[[ DATA SHOWN open ]]

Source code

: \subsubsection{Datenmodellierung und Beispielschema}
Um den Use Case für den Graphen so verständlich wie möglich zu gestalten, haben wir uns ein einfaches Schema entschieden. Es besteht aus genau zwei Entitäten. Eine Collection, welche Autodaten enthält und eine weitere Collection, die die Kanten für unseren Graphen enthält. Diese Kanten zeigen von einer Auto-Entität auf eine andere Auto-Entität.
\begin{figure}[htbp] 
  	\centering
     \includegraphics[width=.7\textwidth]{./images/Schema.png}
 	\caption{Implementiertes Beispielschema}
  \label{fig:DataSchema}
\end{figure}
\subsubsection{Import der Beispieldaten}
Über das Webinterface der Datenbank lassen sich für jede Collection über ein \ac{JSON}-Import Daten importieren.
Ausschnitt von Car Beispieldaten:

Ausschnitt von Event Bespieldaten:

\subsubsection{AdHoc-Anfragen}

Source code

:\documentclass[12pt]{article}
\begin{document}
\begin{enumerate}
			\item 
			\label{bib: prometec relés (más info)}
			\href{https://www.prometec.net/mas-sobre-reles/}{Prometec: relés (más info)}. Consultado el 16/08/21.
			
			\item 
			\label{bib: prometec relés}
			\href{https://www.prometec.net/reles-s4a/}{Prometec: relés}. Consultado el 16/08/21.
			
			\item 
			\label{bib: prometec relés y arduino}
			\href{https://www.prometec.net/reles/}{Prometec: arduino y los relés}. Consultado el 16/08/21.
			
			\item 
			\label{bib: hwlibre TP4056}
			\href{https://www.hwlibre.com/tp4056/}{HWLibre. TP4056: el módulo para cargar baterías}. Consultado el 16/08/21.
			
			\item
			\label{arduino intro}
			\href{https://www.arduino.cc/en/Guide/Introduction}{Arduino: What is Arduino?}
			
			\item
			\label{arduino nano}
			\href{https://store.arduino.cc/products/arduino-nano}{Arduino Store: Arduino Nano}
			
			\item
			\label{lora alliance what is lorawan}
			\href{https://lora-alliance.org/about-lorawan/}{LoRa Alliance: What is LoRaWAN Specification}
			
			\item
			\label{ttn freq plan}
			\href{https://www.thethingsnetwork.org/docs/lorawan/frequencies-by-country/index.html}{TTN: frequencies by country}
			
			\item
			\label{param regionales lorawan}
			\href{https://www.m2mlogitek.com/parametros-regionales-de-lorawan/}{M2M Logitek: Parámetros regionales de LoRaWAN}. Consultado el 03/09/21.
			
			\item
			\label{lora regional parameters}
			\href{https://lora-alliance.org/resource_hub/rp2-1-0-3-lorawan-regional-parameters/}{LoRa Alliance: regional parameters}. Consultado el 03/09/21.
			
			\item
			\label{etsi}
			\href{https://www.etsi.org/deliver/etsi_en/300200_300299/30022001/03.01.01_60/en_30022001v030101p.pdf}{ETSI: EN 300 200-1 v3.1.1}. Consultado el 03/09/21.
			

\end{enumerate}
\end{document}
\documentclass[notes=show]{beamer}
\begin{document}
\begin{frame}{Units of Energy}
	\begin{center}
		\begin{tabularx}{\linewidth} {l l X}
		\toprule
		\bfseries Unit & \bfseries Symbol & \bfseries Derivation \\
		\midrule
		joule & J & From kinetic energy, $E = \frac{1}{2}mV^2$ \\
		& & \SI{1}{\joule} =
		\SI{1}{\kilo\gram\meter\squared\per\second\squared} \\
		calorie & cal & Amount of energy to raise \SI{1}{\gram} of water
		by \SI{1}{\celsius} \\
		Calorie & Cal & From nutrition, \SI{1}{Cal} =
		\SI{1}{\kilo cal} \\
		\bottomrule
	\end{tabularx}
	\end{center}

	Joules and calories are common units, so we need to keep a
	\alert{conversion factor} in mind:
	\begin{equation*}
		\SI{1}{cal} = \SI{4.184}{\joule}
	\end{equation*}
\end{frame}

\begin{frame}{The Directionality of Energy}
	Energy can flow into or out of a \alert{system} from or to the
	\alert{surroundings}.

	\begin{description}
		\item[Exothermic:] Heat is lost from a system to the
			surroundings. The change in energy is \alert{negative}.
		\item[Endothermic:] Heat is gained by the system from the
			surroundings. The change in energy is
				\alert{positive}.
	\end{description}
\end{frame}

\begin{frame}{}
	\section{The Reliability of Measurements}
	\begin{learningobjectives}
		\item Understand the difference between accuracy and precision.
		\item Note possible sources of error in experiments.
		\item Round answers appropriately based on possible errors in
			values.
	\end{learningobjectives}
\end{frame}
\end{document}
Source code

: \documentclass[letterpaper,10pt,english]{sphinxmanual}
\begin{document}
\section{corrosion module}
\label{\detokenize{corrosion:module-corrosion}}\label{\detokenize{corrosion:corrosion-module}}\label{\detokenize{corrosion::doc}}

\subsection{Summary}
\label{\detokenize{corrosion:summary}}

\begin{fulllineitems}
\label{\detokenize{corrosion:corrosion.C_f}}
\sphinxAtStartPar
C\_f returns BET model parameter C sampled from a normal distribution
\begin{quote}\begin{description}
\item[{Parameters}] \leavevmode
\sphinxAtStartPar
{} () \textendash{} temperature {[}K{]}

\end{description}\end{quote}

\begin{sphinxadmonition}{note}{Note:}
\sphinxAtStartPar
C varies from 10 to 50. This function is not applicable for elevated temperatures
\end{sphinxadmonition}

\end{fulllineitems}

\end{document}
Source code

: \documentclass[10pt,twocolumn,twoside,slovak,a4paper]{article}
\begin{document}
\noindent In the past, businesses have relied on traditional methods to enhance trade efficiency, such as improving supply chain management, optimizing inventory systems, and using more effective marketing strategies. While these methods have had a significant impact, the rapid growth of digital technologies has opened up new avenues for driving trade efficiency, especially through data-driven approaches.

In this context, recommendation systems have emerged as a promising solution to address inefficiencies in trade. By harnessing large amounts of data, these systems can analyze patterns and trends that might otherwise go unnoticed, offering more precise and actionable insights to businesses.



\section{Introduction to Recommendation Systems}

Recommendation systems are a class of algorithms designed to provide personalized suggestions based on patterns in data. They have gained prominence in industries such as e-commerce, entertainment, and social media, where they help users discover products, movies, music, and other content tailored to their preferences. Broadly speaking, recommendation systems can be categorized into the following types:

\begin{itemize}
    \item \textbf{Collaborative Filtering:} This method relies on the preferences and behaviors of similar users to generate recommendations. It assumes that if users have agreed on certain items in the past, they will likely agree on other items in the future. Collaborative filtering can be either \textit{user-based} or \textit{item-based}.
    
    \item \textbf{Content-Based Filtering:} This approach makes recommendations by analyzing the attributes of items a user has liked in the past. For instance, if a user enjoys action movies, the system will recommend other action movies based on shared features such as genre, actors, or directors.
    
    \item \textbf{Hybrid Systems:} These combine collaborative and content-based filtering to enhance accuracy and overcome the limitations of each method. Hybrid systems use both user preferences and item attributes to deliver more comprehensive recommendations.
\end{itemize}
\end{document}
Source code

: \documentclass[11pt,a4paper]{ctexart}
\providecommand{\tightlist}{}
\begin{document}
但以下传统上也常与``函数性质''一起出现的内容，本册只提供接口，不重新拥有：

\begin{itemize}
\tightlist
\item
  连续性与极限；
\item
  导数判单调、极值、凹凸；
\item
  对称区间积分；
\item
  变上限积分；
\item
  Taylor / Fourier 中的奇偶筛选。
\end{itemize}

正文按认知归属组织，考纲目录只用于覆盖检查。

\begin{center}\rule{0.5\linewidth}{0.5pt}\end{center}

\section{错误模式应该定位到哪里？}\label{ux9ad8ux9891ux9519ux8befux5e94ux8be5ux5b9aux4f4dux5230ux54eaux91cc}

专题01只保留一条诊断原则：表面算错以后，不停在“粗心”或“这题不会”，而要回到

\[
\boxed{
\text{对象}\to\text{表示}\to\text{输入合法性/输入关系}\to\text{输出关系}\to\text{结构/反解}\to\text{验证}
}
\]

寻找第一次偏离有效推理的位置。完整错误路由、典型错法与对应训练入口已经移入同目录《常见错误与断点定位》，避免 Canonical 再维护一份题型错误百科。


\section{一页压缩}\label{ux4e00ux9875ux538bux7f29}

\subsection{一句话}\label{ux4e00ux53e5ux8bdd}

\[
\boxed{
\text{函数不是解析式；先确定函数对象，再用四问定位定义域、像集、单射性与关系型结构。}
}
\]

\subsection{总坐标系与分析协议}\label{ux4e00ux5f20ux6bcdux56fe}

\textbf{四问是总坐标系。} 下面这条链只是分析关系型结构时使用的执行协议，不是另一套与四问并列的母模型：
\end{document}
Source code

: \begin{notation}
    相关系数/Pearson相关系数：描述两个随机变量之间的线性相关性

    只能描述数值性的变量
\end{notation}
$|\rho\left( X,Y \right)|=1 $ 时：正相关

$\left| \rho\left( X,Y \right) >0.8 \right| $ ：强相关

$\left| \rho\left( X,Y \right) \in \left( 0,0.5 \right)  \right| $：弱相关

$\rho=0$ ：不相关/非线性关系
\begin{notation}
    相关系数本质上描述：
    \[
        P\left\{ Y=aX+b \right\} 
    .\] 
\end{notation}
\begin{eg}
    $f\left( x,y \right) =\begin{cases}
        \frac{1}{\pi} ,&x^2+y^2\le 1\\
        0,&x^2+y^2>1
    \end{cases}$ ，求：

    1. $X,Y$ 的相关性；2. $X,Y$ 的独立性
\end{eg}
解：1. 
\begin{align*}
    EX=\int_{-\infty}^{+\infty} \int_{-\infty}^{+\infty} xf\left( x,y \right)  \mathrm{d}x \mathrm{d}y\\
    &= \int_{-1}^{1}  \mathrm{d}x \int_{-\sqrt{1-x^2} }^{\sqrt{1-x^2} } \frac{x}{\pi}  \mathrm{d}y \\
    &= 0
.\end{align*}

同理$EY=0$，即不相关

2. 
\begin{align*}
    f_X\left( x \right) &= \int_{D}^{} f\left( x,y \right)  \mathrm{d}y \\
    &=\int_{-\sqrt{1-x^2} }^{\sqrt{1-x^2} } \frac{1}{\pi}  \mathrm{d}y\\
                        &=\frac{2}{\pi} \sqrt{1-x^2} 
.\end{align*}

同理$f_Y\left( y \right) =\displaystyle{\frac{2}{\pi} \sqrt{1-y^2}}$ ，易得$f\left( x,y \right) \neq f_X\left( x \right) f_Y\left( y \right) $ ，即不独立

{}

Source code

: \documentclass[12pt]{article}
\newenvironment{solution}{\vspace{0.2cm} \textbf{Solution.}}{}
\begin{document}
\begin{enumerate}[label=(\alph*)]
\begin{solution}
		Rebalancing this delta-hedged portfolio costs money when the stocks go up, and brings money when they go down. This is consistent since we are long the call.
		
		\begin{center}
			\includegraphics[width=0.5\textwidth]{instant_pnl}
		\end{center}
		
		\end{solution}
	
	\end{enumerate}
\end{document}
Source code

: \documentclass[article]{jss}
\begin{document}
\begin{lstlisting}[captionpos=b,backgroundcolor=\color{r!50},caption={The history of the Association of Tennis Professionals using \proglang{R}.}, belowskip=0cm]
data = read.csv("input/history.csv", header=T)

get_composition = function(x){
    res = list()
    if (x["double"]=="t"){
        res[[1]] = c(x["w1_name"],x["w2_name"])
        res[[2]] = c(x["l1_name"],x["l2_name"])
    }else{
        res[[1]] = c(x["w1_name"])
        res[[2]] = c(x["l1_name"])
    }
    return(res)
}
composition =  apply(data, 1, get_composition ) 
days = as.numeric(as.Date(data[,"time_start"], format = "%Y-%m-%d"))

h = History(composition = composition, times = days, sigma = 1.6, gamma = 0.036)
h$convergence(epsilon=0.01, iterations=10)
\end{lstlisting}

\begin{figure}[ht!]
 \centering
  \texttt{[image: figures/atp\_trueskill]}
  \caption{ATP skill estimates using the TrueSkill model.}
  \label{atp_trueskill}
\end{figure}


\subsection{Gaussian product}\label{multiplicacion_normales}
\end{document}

[[ DATA SHOWN closed ]]

YOUR GOAL → Please show, exactly as written, every line above that contains the word "corrosion".

RESULT BELOW →
\section{corrosion module}
\label{\detokenize{corrosion:module-corrosion}}\label{\detokenize{corrosion:corrosion-module}}\label{\detokenize{corrosion::doc}}
\label{\detokenize{corrosion:summary}}
\label{\detokenize{corrosion:corrosion.C_f}}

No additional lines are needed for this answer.